▶ **YOUR TASK**
For each line below that contains the word "tries", make a copy.

▶ **Records contained in a dataset**
--- START ---
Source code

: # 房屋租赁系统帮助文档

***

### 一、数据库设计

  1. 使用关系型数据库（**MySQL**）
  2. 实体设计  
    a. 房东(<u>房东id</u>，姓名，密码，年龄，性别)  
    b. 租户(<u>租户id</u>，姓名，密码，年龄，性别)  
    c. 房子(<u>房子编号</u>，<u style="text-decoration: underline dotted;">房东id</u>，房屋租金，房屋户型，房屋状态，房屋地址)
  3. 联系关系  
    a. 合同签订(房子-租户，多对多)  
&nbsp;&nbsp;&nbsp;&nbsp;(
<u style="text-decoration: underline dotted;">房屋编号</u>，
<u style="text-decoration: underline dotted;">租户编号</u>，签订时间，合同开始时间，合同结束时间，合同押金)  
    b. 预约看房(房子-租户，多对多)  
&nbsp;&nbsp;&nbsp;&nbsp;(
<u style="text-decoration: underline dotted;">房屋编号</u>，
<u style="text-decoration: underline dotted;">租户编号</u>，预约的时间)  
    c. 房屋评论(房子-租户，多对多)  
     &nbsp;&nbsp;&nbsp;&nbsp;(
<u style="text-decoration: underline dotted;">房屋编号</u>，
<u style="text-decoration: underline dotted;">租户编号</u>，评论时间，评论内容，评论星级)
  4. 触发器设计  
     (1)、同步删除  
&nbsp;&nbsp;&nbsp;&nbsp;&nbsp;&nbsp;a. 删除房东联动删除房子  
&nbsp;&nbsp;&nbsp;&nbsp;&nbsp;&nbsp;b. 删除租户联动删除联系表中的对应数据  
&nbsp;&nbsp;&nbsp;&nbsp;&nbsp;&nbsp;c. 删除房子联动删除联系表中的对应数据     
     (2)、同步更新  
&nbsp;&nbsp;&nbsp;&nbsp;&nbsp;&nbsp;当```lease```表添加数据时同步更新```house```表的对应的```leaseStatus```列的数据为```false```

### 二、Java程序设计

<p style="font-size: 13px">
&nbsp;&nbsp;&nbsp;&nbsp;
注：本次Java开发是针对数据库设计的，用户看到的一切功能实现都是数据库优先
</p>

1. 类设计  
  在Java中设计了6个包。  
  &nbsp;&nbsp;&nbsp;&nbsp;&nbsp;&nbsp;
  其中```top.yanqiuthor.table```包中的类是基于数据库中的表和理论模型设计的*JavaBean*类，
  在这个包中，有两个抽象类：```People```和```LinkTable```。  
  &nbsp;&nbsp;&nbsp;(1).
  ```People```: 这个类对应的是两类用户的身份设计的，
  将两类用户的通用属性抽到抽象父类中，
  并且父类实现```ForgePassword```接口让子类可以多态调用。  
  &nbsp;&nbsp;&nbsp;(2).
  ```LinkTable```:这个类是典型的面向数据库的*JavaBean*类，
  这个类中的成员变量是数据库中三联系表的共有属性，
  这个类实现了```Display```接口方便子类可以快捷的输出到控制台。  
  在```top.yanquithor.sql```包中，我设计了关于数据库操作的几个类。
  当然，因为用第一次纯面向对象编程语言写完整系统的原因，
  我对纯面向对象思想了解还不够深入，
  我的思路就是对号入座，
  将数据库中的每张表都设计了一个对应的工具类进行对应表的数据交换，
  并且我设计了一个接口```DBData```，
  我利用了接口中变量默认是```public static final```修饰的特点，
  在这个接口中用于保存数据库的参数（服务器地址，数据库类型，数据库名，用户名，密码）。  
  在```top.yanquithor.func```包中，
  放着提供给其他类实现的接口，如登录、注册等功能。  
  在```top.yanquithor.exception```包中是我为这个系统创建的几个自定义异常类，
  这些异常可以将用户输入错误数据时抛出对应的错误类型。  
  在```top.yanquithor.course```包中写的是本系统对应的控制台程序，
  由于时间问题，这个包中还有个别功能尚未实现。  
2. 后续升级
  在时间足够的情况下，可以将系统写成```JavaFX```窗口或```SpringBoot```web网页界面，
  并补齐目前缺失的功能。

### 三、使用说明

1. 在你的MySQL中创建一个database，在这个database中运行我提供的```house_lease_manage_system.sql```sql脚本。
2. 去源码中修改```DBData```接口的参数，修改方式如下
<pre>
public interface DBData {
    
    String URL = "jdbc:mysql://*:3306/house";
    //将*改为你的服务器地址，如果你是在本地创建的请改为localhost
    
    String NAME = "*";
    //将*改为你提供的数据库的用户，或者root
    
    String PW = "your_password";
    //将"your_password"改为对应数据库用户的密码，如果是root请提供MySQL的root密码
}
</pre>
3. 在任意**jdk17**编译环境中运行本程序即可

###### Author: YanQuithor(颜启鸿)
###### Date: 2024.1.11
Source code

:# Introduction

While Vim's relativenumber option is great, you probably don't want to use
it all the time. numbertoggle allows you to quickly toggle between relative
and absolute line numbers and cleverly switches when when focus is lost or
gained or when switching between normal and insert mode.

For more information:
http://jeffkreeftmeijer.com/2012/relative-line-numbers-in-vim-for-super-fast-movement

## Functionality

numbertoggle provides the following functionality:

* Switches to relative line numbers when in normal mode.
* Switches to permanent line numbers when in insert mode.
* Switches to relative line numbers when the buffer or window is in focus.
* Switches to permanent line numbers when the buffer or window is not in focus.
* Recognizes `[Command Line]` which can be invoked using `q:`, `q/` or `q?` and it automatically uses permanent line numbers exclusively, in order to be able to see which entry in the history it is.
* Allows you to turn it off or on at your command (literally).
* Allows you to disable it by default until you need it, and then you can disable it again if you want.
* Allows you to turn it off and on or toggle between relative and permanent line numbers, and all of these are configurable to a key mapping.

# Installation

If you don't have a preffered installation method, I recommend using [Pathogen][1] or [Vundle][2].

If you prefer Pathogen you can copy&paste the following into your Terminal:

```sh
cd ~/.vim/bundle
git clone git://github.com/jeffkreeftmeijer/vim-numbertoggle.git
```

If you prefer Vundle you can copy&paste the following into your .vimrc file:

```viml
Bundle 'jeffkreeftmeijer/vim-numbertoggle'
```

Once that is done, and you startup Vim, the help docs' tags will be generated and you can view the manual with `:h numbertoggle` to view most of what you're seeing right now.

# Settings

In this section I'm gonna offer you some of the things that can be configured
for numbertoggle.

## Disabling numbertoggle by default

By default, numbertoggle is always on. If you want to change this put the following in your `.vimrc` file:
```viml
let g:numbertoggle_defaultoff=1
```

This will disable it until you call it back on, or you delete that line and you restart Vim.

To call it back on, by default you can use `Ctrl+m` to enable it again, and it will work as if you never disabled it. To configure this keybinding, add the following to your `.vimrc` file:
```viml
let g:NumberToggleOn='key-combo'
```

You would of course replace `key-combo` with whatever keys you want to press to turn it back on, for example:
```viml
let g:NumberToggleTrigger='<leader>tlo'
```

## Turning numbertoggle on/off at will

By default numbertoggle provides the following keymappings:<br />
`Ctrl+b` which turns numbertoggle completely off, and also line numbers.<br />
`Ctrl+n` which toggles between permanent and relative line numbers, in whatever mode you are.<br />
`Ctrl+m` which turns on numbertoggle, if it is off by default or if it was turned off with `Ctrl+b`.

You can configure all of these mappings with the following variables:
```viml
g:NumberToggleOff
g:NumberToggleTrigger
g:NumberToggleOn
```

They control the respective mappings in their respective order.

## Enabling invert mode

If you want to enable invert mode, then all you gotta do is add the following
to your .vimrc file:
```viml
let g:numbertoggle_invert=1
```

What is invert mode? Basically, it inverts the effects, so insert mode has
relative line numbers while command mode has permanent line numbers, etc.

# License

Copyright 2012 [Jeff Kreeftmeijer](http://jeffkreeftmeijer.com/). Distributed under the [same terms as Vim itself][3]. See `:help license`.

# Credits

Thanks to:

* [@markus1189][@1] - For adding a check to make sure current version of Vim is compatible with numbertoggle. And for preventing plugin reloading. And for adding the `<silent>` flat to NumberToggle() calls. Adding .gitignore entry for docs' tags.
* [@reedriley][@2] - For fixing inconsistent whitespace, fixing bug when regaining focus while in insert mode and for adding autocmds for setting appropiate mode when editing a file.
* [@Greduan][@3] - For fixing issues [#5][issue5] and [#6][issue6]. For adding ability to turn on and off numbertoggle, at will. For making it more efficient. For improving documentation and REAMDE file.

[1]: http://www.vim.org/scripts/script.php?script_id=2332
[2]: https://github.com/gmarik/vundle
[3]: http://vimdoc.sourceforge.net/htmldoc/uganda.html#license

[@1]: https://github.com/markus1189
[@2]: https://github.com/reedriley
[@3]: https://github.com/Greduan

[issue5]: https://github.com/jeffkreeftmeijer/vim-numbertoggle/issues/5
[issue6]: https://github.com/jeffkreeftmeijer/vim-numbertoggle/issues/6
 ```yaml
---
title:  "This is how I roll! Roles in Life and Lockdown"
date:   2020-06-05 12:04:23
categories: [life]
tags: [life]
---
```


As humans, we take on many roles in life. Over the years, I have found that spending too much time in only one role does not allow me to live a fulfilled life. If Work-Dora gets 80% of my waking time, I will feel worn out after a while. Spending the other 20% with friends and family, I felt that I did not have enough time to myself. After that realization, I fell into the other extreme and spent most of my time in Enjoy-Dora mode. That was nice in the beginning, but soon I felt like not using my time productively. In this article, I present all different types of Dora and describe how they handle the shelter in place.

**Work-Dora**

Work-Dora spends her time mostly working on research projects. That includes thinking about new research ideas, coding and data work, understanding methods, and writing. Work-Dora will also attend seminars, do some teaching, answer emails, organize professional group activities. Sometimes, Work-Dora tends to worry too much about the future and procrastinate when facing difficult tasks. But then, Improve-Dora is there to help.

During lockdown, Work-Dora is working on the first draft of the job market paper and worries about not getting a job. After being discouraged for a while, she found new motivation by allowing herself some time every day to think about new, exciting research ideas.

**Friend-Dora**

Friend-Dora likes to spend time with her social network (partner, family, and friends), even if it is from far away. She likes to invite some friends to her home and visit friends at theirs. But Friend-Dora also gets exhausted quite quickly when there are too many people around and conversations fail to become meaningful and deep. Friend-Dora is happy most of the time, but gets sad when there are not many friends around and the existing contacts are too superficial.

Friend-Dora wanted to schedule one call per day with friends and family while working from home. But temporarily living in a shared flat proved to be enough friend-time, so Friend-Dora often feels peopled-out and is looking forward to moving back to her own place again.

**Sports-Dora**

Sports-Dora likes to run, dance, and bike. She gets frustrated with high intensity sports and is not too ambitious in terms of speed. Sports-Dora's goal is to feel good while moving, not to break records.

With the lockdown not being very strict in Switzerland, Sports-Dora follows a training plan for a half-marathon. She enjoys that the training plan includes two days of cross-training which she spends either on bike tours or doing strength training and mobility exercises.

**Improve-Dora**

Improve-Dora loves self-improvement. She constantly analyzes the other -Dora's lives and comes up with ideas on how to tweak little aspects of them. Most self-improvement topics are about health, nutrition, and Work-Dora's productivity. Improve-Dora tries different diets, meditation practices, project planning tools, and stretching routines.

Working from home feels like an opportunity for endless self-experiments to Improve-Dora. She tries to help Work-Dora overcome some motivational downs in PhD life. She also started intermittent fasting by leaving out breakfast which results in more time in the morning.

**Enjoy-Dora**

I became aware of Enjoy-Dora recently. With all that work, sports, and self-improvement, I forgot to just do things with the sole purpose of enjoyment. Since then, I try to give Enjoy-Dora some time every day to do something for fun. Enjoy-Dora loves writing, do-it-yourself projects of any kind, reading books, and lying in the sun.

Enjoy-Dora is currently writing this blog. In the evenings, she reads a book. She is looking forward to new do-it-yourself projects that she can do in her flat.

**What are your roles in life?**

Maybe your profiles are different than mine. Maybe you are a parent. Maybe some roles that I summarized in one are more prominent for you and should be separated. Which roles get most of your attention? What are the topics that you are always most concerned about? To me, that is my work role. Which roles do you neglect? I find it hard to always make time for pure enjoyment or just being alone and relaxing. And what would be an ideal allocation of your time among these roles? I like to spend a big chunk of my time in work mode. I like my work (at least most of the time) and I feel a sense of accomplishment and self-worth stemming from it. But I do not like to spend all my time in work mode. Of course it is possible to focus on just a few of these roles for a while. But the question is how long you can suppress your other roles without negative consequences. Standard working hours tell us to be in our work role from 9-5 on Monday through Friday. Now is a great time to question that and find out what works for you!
--- END ---
▶ **REPLY TO THE EXERCISE**
Improve-Dora loves self-improvement. She constantly analyzes the other -Dora's lives and comes up with ideas on how to tweak little aspects of them. Most self-improvement topics are about health, nutrition, and Work-Dora's productivity. Improve-Dora tries different diets, meditation practices, project planning tools, and stretching routines.
Working from home feels like an opportunity for endless self-experiments to Improve-Dora. She tries to help Work-Dora overcome some motivational downs in PhD life. She also started intermittent fasting by leaving out breakfast which results in more time in the morning.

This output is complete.